A explicação para a quantidade de erros em procedimentos médicos
está na má qualidade da formação dos profissionais, não apenas de
saúde, mas de todos os envolvidos no processo, de acordo com
Balestrin. “A gente tem que formar melhor médicos, enfermeiras e
gestores. A formação dos profissionais da saúde é focada no apoio
ao diagnóstico, relega o atendimento individual e pede mais
exames”, afirma. A má formação também é foco de questionamento no
Ministério da Saúde, que, conforme antecipou o Correio ontem,
pretende congelar a abertura de novas vagas em universidades de
medicina para investir na qualidade.
Embora o desperdício passe a ideia de abundância, esse não é o
caso. O Brasil gasta com saúde, por pessoa, anualmente, US$ 1 mil,
sendo US$ 550 no setor privado e US$ 450 no público. Nos Estados
Unidos, os desembolsos chegam a US$ 9 mil e, na Europa, a US$ 10
mil. A falta de um sistema interado e informatizado é responsável
pela repetição dos exames. Os hospitais ainda utilizam papéis e
isso dificulta o acesso ao histórico dos pacientes. Se uma pessoa
faz um exame em Brasília e viaja a outro estado, caso precise de
atendimento médico, um novo exame será solicitado.
Para o presidente da Federação Nacional dos Médicos, Jorge S.
Darze, a falta de dinheiro produz um serviço ineficiente e incapaz
de atender a população. “O que vejo é uma carência grande de tudo.
Um dos grandes problemas é o financiamento. É preciso estabelecer
parâmetros de recursos. Os investimentos estão aquém da realidade.

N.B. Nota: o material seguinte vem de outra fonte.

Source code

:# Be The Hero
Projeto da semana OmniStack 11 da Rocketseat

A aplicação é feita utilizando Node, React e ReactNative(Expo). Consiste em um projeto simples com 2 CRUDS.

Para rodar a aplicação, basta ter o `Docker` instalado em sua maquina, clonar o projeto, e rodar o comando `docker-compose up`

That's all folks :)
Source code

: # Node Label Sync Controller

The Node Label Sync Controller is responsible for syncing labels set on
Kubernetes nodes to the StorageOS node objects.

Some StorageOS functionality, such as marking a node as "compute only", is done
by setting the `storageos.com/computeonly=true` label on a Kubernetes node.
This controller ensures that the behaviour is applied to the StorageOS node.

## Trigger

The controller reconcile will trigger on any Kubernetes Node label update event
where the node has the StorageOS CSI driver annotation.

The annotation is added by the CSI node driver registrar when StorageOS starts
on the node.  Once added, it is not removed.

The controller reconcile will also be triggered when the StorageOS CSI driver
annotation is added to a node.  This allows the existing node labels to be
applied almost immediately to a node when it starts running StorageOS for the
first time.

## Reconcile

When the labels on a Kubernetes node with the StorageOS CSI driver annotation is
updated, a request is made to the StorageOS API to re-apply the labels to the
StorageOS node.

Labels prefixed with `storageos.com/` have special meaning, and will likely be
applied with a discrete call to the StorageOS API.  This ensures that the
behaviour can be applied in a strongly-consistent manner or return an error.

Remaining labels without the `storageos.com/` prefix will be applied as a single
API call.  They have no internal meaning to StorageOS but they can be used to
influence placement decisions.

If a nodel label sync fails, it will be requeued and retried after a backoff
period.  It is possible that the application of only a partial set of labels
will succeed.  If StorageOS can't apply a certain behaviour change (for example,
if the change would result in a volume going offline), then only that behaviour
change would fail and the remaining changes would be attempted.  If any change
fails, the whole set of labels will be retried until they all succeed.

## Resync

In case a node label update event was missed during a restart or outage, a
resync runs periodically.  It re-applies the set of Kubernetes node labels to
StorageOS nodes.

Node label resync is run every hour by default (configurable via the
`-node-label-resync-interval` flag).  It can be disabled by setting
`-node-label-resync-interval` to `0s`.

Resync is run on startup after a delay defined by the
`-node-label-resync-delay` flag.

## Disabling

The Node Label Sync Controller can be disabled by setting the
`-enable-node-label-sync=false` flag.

O sistema de saúde não acompanha o crescimento da população e das
doenças. Ao contrário, houve encolhimento de mais de 20 mil leitos
no Brasil na última década”, critica.
Informatização
Em nota, o Ministério da Saúde
informa que tem priorizado a informatização do sistema e a economia
estimada é de R$ 22 bilhões. “Até o fim de 2018, as 41 mil Unidades
Básicas de Saúde devem estar informatizadas — hoje já são mais de
18,5 mil e com prontuário eletrônico do paciente. Com a iniciativa,
todos os dados de atendimento do paciente, como prescrição de
medicamentos, exames e consultas ficarão registrados nacionalmente
e poderão ser consultados em qualquer unidade de saúde do país”,
afirma em trecho do documento.
De acordo com a pasta, em 2017, a União destinou R$ 126,9
bilhões para a saúde. A gestão do Sistema Único de Saúde (SUS) é
compartilhada com estados e municípios, responsáveis pela execução
dos serviços, por complementar o financiamento e pela organização
da rede de assistência. Pela Constituição Federal, os estados e o
Distrito Federal devem investir o mínimo de 12% da receita própria,
enquanto os municípios devem aplicar, pelo menos, 15%. A lei, no
entanto, nem sempre é seguida. O Rio de Janeiro, por exemplo,
destinou apenas 10% do orçamento para a saúde em 2016. O governador
Luiz Fernando Pezão justificou o descumprimento por causa da crise
econômica que atinge o estado e da falta de repasses
federais.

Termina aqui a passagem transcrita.